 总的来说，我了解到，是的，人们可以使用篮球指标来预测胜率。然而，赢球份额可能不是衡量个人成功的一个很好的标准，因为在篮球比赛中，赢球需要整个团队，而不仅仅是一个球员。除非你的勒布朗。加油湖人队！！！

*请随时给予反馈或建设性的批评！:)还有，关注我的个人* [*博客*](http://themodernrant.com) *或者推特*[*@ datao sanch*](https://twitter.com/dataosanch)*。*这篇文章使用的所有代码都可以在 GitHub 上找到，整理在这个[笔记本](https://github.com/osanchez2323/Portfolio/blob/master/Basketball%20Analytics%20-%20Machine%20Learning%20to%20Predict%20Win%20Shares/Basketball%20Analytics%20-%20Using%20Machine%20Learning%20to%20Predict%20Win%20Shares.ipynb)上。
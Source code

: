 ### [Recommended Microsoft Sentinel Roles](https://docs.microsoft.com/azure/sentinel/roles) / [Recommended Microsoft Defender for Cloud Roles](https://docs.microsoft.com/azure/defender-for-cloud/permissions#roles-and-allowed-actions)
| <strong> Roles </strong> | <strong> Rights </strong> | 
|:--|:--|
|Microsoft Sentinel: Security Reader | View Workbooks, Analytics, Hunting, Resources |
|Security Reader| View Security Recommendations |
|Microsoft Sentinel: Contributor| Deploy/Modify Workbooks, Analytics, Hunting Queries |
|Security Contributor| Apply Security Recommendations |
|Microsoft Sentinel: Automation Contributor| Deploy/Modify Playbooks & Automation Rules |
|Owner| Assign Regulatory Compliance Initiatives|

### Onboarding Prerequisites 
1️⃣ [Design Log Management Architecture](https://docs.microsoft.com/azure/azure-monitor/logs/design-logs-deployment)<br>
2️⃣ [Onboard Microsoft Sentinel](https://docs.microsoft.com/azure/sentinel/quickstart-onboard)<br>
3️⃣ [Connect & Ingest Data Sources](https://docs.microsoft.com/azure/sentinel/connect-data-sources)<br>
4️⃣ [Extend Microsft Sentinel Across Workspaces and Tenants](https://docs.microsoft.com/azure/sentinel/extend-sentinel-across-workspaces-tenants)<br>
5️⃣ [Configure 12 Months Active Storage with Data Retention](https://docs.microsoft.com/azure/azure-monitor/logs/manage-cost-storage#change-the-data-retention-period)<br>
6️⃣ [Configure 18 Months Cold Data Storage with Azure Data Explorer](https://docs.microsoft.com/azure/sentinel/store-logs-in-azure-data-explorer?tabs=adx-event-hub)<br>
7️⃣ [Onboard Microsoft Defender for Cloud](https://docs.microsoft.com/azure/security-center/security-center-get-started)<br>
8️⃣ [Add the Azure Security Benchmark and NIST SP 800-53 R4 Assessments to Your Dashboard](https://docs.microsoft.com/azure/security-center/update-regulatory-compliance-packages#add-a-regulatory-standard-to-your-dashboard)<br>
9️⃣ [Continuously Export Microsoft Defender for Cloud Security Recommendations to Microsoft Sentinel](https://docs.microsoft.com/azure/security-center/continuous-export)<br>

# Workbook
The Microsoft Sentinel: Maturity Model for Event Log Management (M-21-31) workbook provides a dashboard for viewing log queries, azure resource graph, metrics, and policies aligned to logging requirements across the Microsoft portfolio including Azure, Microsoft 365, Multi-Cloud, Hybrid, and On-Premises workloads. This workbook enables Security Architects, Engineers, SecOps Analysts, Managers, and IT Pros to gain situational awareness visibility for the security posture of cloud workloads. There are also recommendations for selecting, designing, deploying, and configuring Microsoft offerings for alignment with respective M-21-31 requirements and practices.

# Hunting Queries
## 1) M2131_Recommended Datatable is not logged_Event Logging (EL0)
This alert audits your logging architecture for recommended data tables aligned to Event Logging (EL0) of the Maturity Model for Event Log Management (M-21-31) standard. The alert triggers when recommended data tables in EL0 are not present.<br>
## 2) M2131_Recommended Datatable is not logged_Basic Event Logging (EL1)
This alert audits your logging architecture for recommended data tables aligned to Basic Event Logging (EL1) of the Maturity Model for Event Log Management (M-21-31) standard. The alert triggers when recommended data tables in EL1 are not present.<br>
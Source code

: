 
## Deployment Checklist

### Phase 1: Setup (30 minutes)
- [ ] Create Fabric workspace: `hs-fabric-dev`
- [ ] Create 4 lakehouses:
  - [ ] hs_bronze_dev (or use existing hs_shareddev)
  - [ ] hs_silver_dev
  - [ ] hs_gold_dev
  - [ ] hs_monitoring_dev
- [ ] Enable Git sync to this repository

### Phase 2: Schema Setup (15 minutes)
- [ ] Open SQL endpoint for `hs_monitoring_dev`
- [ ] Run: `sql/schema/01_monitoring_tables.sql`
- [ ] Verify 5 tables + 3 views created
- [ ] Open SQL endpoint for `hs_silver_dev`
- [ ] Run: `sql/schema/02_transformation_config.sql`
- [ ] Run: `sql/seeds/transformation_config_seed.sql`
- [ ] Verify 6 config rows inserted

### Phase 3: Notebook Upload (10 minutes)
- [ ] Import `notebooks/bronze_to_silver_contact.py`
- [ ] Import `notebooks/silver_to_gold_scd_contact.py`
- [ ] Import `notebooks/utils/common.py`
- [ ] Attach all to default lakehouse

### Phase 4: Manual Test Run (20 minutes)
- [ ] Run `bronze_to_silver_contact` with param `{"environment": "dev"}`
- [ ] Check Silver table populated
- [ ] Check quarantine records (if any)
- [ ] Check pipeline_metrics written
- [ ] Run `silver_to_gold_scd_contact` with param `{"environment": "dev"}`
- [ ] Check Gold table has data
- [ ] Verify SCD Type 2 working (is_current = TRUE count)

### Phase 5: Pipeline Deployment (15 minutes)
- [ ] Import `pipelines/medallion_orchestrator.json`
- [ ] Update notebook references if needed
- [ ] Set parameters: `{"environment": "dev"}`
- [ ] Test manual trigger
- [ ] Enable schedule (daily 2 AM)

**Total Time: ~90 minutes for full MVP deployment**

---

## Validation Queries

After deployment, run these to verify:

◇ ◇ ◇ ◇

▶ [What to do]: A complete answer lists each line of the data that holds the word "triggers".

▶ [Solved problem]:
This alert audits your logging architecture for recommended data tables aligned to Event Logging (EL0) of the Maturity Model for Event Log Management (M-21-31) standard. The alert triggers when recommended data tables in EL0 are not present.<br>
This alert audits your logging architecture for recommended data tables aligned to Basic Event Logging (EL1) of the Maturity Model for Event Log Management (M-21-31) standard. The alert triggers when recommended data tables in EL1 are not present.<br>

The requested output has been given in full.